Jump-Start Reinforcement Learning

So I enabled the 2 options instead of doing them myself

{"log_std_clip_param": 1}
{"free_log_std": True}

It didn’t seem to slow down the training this time (as in how long it takes to process the data), but my model just didn’t learn anything now.

update: I commented out “{“free_log_std”: True}” for now, and set this {“log_std_clip_param”: 1} to 20 and if I still have NaN’s I can work down from there.

Hey @Samuel_Fipps, that seems to be a good strategy. Setting {"free_log_std": True} will have the log_stds as a parameter of the model and just like you said I found that the agent normally doesn’t learn anything. As you go down in the log_std_clip_param you’ll find a spot, hopefully, where the agent learns but no NaNs appear. What sort of an action space are you working with? is it normalized?

best,

Tyler

@tlaurie99 , @Samuel_Fipps

This is interesting to know. This is the way cleanrl and sb3 handle it. I wonder what is different in their implementation. Do either of you have an setup you could share with me. I would like to experiment with a few things but I don’t have an problem handy that is experiencing this issue.

I have done some experimenting with hand-coded policies designed to produce the nans and I can confidently say that a log_std value less than -25 will produce NaNs in the backward pass. I set the log_std_clip_param to -12 and even this did not prevent NaNs.

One way I did manage to prevent nan was to make the following modification. Depending on if you are using the rl_modules or not:

Without rl_module:

self.dist = torch.distributions.normal.Normal(mean, torch.exp(log_std) + 0.00001)

With rl_module:

return torch.distributions.normal.Normal(loc, scale + 0.00001)

Here the value of 0.00001 is an epsilon to prevent the NaNs. It corresponds to a log_std of -11.512925464970229 and picked it because it will clamp the value if it is less than that and have no appreciable effect on the distribution with larger stds.

I have verified that it does eliminate the NaNs in my cases but I do not actually have a learning problem with this issue so I do not know how it will affect learning. I would expect that it would not but :man_shrugging: .

I can try that at some point, have you tried something like this (see below)? Sadly my setup is not easily sharable.

    @override(TorchModelV2)
    def forward(
        self,
        input_dict: Dict[str, TensorType],
        state: List[TensorType],
        seq_lens: TensorType,
    ) -> (TensorType, List[TensorType]):
        obs = input_dict["obs_flat"].float()
        self._last_flat_in = obs.reshape(obs.shape[0], -1)
        self._features = self._hidden_layers(self._last_flat_in)
        logits = self._logits(self._features) if self._logits else self._features
        if self.free_log_std:
            logits = self._append_free_log_std(logits)
 
 
        # ---------------------------------------------------------------------
        # Check for NaNs and replace them with a small constant (e.g. 1e-5).
        # ---------------------------------------------------------------------
        if torch.isnan(logits).any():
            logits[torch.isnan(logits)] = 1e-5

or checking this before it does the log(0):

 logp_ratio = torch.exp(
curr_action_dist.logp(batch[Columns.ACTIONS]) - batch[Columns.ACTION_LOGP]
 )

For zeros and replacing them with 0.000001? just a small number.
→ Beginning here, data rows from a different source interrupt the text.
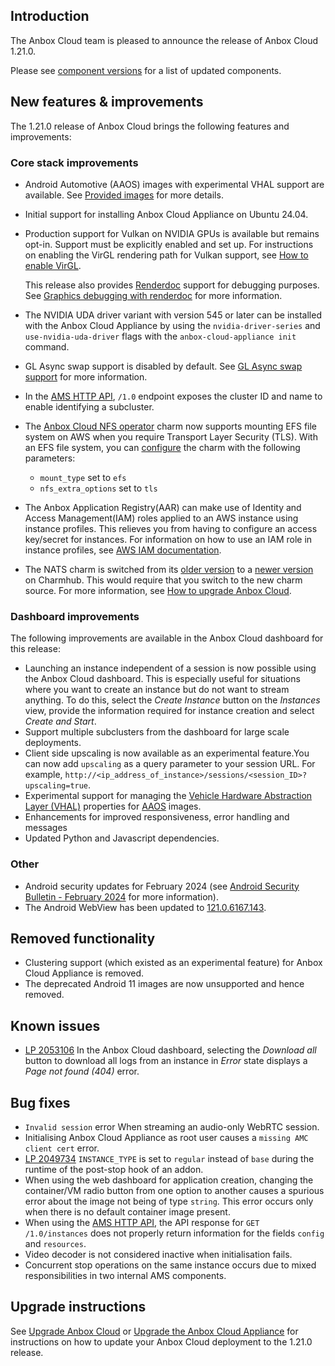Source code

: ## Introduction

The Anbox Cloud team is pleased to announce the release of Anbox Cloud 1.21.0.

Please see [component versions](https://anbox-cloud.io/docs/reference/component-versions) for a list of updated components.

## New features & improvements

The 1.21.0 release of Anbox Cloud brings the following features and improvements:

### Core stack improvements

* Android Automotive (AAOS) images with experimental VHAL support are available. See [Provided images](https://anbox-cloud.io/docs/reference/provided-images) for more details.
* Initial support for installing Anbox Cloud Appliance on Ubuntu 24.04.<!--AC-2229-->
* Production support for Vulkan on NVIDIA GPUs is available but remains opt-in. Support must be explicitly enabled and set up. For instructions on enabling the VirGL rendering path for Vulkan support, see [How to enable VirGL](https://anbox-cloud.io/docs/howto/anbox/enable-virgl).<!--AC-2152-->

  This release also provides [Renderdoc](https://github.com/baldurk/renderdoc) support for debugging purposes. See [Graphics debugging with renderdoc](https://anbox-cloud.io/docs/howto/android/graphics-debugging-with-renderdoc) for more information. <!--AC-2093-->
* The NVIDIA UDA driver variant with version 545 or later can be installed with the Anbox Cloud Appliance by using the `nvidia-driver-series` and `use-nvidia-uda-driver` flags with the `anbox-cloud-appliance init` command.  <!--AC-2259-->
* GL Async swap support is disabled by default. See [GL Async swap support](https://discourse.ubuntu.com/t/ams-configuration/20872#gl-async-swap-support-11) for more information.<!--AC-2228-->
* In the [AMS HTTP API](https://anbox-cloud.github.io/latest/ams/), `/1.0` endpoint exposes the cluster ID and name to enable identifying a subcluster.<!--AC-2148-->
* The [Anbox Cloud NFS operator](https://github.com/canonical/anbox-cloud-nfs-operator) charm now supports mounting EFS file system on AWS when you require Transport Layer Security (TLS). With an EFS file system, you can [configure](https://github.com/canonical/anbox-cloud-nfs-operator/blob/main/config.yaml) the charm with the following parameters:<!--AC-2119/2001-->
  - `mount_type` set to `efs`
  - `nfs_extra_options` set to `tls`
* The Anbox Application Registry(AAR) can make use of Identity and Access Management(IAM) roles applied to an AWS instance using instance profiles. This relieves you from having to configure an access key/secret for instances. For information on how to use an IAM role in instance profiles, see [AWS IAM documentation](https://docs.aws.amazon.com/IAM/latest/UserGuide/id_roles_use_switch-role-ec2.html). <!--AC-2025/1700-->
* The NATS charm is switched from its [older version](https://charmhub.io/nats-charmers-nats) to a [newer version](https://charmhub.io/nats) on Charmhub. This would require that you switch to the new charm source. For more information, see [How to upgrade Anbox Cloud](https://discourse.ubuntu.com/t/how-to-upgrade-anbox-cloud/17750).

### Dashboard improvements

The following improvements are available in the Anbox Cloud dashboard for this release:

* Launching an instance independent of a session is now possible using the Anbox Cloud dashboard.  This is especially useful for situations where you want to create an instance but do not want to stream anything. To do this, select the *Create Instance* button on the *Instances* view, provide the information required for instance creation and select *Create and Start*.
* Support multiple subclusters from the dashboard for large scale deployments.
* Client side upscaling is now available as an experimental feature.You can now add `upscaling` as a query parameter to your session URL. For example, `http://<ip_address_of_instance>/sessions/<session_ID>?upscaling=true`.
* Experimental support for managing the [Vehicle Hardware Abstraction Layer (VHAL)](https://source.android.com/docs/automotive/vhal) properties for [AAOS](https://source.android.com/docs/automotive/start/what_automotive) images.
* Enhancements for improved responsiveness, error handling and messages
* Updated Python and Javascript dependencies.

### Other

* Android security updates for February 2024 (see [Android Security Bulletin - February 2024](https://source.android.com/docs/security/bulletin/2024-02-01) for more information).<!--AC-2249-->
* The Android WebView has been updated to [121.0.6167.143](https://chromereleases.googleblog.com/2024/01/chrome-for-android-update_0251787784.html).

## Removed functionality

* Clustering support (which existed as an experimental feature) for Anbox Cloud Appliance is removed.<!--AC-2176-->
* The deprecated Android 11 images are now unsupported and hence removed.<!--AC-2108-->

## Known issues

* [LP 2053106](https://bugs.launchpad.net/anbox-cloud/+bug/2053106) In the Anbox Cloud dashboard, selecting the *Download all* button to download all logs from an instance in *Error* state displays a *Page not found (404)* error.<!--AC-2284-->

## Bug fixes

* `Invalid session` error When streaming an audio-only WebRTC session.<!--AC-2256-->
* Initialising Anbox Cloud Appliance as root user causes a `missing AMC client cert` error. <!--AC-2255-->
* [LP 2049734](https://bugs.launchpad.net/anbox-cloud/+bug/2049734) `INSTANCE_TYPE` is set to `regular` instead of `base` during the runtime of the post-stop hook of an addon.<!--AC-2238-->
* When using the web dashboard for application creation, changing the container/VM radio button from one option to another causes a spurious error about the image not being of type `string`. This error occurs only when there is no default container image present.<!--AC-2178-->
* When using the [AMS HTTP API](https://anbox-cloud.github.io/latest/ams/), the API response for `GET /1.0/instances` does not properly return information for the fields `config` and `resources`. <!--AC-2156-->
* Video decoder is not considered inactive when initialisation fails. <!--AC-2071-->
* Concurrent stop operations on the same instance occurs due to mixed responsibilities in two internal AMS components.<!--AC-2167-->

## Upgrade instructions

See [Upgrade Anbox Cloud](https://anbox-cloud.io/docs/howto/update/upgrade-anbox) or [Upgrade the Anbox Cloud Appliance](https://anbox-cloud.io/docs/howto/update/upgrade-appliance) for instructions on how to update your Anbox Cloud deployment to the 1.21.0 release.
This seems to be promising, my model needs a lot of steps to learn so I wont know until Monday.

Also something that I noticed that I mentioned already log_std_clip_param can slow down my progress by 200%. I’m guessing that its having to do a lot of clipping when training? Not to sure. I gather 51200 steps before training, so that is quite a bit to be looping through and clipping. However it still shouldn’t slow it down that much, unless its not very efficient in the way that it goes about it.

Like numpy.append has to recreate the array every time you call that. So I am wondering if something similar is happening.

@Samuel_Fipps,

Fingers crossed.

I am not sure why log_std_clip_param is slowing down training so much. The torch clamp operation itself is not very computationaly intensive so I would not expect that to be the cause.

I am kind of taking a shot in the dark here but my guess would be that there are a lot of instances that are being clamped. The clamping operation is not expensive but a clapped item has no derivate and so it kills the gradient. Any sample that is clamped will not be used to train any of the layers below it. That is my guess as to why training slows.